Economic Analysis: Cecil Bohanon & Nick Curott

According to a new report from the National Center for Health Statistics, the U.S. fertility rate fell to below 1.73 births per woman, which eclipses the previous low of 1.74 in 1976. This news is concerning, because Americans are not having anywhere near the 2.1 children per woman needed to replace the population of the native-born. But whether the low fertility rate is  ultimately good or bad depends on one’s perspective.

From an economy-wide perspective, decreasing fertility rates exacerbate the problem of slowing population growth. Nationally, lower growth of the working-age population is a major reason forecasters predict 2% economic growth each year instead of the 3% that was common in the last half of the 20th century. Declining fertility aggravates the population loss that contributes to the economic decline of small towns and rural areas. Decreasing fertility rates also accelerate the aging of the U.S. population. This strains Social Security and Medicare, as fewer working-age individuals pay taxes into these systems relative to retired beneficiaries.

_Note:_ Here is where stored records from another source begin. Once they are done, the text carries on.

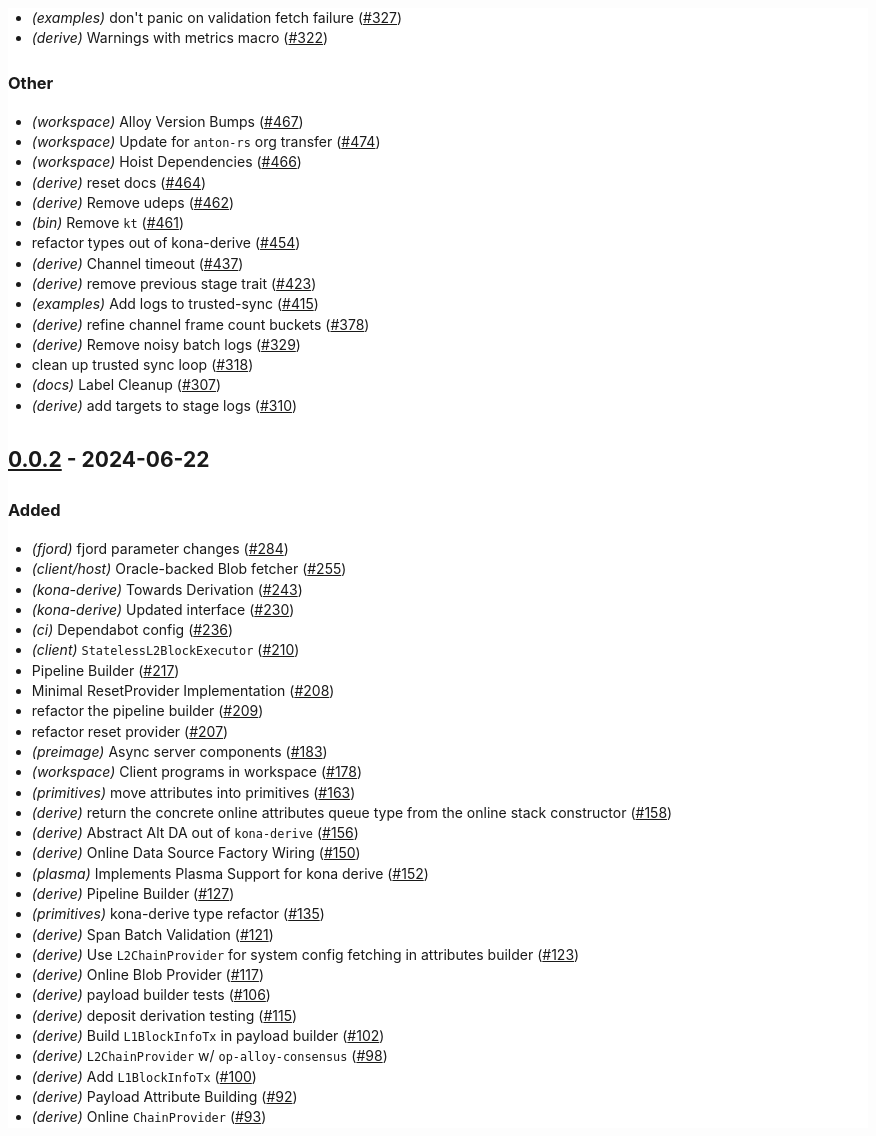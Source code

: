 - *(examples)* don't panic on validation fetch failure ([#327](https://github.com/anton-rs/kona/pull/327))
- *(derive)* Warnings with metrics macro ([#322](https://github.com/anton-rs/kona/pull/322))

### Other
- *(workspace)* Alloy Version Bumps ([#467](https://github.com/anton-rs/kona/pull/467))
- *(workspace)* Update for `anton-rs` org transfer ([#474](https://github.com/anton-rs/kona/pull/474))
- *(workspace)* Hoist Dependencies ([#466](https://github.com/anton-rs/kona/pull/466))
- *(derive)* reset docs ([#464](https://github.com/anton-rs/kona/pull/464))
- *(derive)* Remove udeps ([#462](https://github.com/anton-rs/kona/pull/462))
- *(bin)* Remove `kt` ([#461](https://github.com/anton-rs/kona/pull/461))
- refactor types out of kona-derive ([#454](https://github.com/anton-rs/kona/pull/454))
- *(derive)* Channel timeout ([#437](https://github.com/anton-rs/kona/pull/437))
- *(derive)* remove previous stage trait ([#423](https://github.com/anton-rs/kona/pull/423))
- *(examples)* Add logs to trusted-sync ([#415](https://github.com/anton-rs/kona/pull/415))
- *(derive)* refine channel frame count buckets ([#378](https://github.com/anton-rs/kona/pull/378))
- *(derive)* Remove noisy batch logs ([#329](https://github.com/anton-rs/kona/pull/329))
- clean up trusted sync loop ([#318](https://github.com/anton-rs/kona/pull/318))
- *(docs)* Label Cleanup ([#307](https://github.com/anton-rs/kona/pull/307))
- *(derive)* add targets to stage logs ([#310](https://github.com/anton-rs/kona/pull/310))

## [0.0.2](https://github.com/anton-rs/kona/compare/kona-derive-v0.0.1...kona-derive-v0.0.2) - 2024-06-22

### Added
- *(fjord)* fjord parameter changes ([#284](https://github.com/anton-rs/kona/pull/284))
- *(client/host)* Oracle-backed Blob fetcher ([#255](https://github.com/anton-rs/kona/pull/255))
- *(kona-derive)* Towards Derivation ([#243](https://github.com/anton-rs/kona/pull/243))
- *(kona-derive)* Updated interface ([#230](https://github.com/anton-rs/kona/pull/230))
- *(ci)* Dependabot config ([#236](https://github.com/anton-rs/kona/pull/236))
- *(client)* `StatelessL2BlockExecutor` ([#210](https://github.com/anton-rs/kona/pull/210))
- Pipeline Builder ([#217](https://github.com/anton-rs/kona/pull/217))
- Minimal ResetProvider Implementation ([#208](https://github.com/anton-rs/kona/pull/208))
- refactor the pipeline builder ([#209](https://github.com/anton-rs/kona/pull/209))
- refactor reset provider ([#207](https://github.com/anton-rs/kona/pull/207))
- *(preimage)* Async server components ([#183](https://github.com/anton-rs/kona/pull/183))
- *(workspace)* Client programs in workspace ([#178](https://github.com/anton-rs/kona/pull/178))
- *(primitives)* move attributes into primitives ([#163](https://github.com/anton-rs/kona/pull/163))
- *(derive)* return the concrete online attributes queue type from the online stack constructor ([#158](https://github.com/anton-rs/kona/pull/158))
- *(derive)* Abstract Alt DA out of `kona-derive` ([#156](https://github.com/anton-rs/kona/pull/156))
- *(derive)* Online Data Source Factory Wiring ([#150](https://github.com/anton-rs/kona/pull/150))
- *(plasma)* Implements Plasma Support for kona derive ([#152](https://github.com/anton-rs/kona/pull/152))
- *(derive)* Pipeline Builder ([#127](https://github.com/anton-rs/kona/pull/127))
- *(primitives)* kona-derive type refactor ([#135](https://github.com/anton-rs/kona/pull/135))
- *(derive)* Span Batch Validation ([#121](https://github.com/anton-rs/kona/pull/121))
- *(derive)* Use `L2ChainProvider` for system config fetching in attributes builder ([#123](https://github.com/anton-rs/kona/pull/123))
- *(derive)* Online Blob Provider ([#117](https://github.com/anton-rs/kona/pull/117))
- *(derive)* payload builder tests ([#106](https://github.com/anton-rs/kona/pull/106))
- *(derive)* deposit derivation testing ([#115](https://github.com/anton-rs/kona/pull/115))
- *(derive)* Build `L1BlockInfoTx` in payload builder ([#102](https://github.com/anton-rs/kona/pull/102))
- *(derive)* `L2ChainProvider` w/ `op-alloy-consensus` ([#98](https://github.com/anton-rs/kona/pull/98))
- *(derive)* Add `L1BlockInfoTx` ([#100](https://github.com/anton-rs/kona/pull/100))
- *(derive)* Payload Attribute Building ([#92](https://github.com/anton-rs/kona/pull/92))
- *(derive)* Online `ChainProvider` ([#93](https://github.com/anton-rs/kona/pull/93))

From the individual’s perspective, however, lower fertility rates in the United States and other developed countries broadly reflect the continuation of positive economic trends. Increased affluence gives people options not available in poorer societies. Children aren’t needed as workers or to support parents in old age. Higher levels of education and more lucrative career opportunities for women increase the opportunity cost of a family having additional children. Smaller families with higher incomes are able to participate in educational, leisure, travel and cultural activities previously reserved for aristocratic elites. And longer life expectancy enables people to stretch out every phase of life.

Increased access to birth control also plays an important role. It enables lower fertility among women of all ages. Indeed, last year’s data indicate U.S. birth rates fell most among teenagers. Since 2007, births to teens have fallen from 41.5 per thousand to 17.4 per thousand—a whopping 58% decline.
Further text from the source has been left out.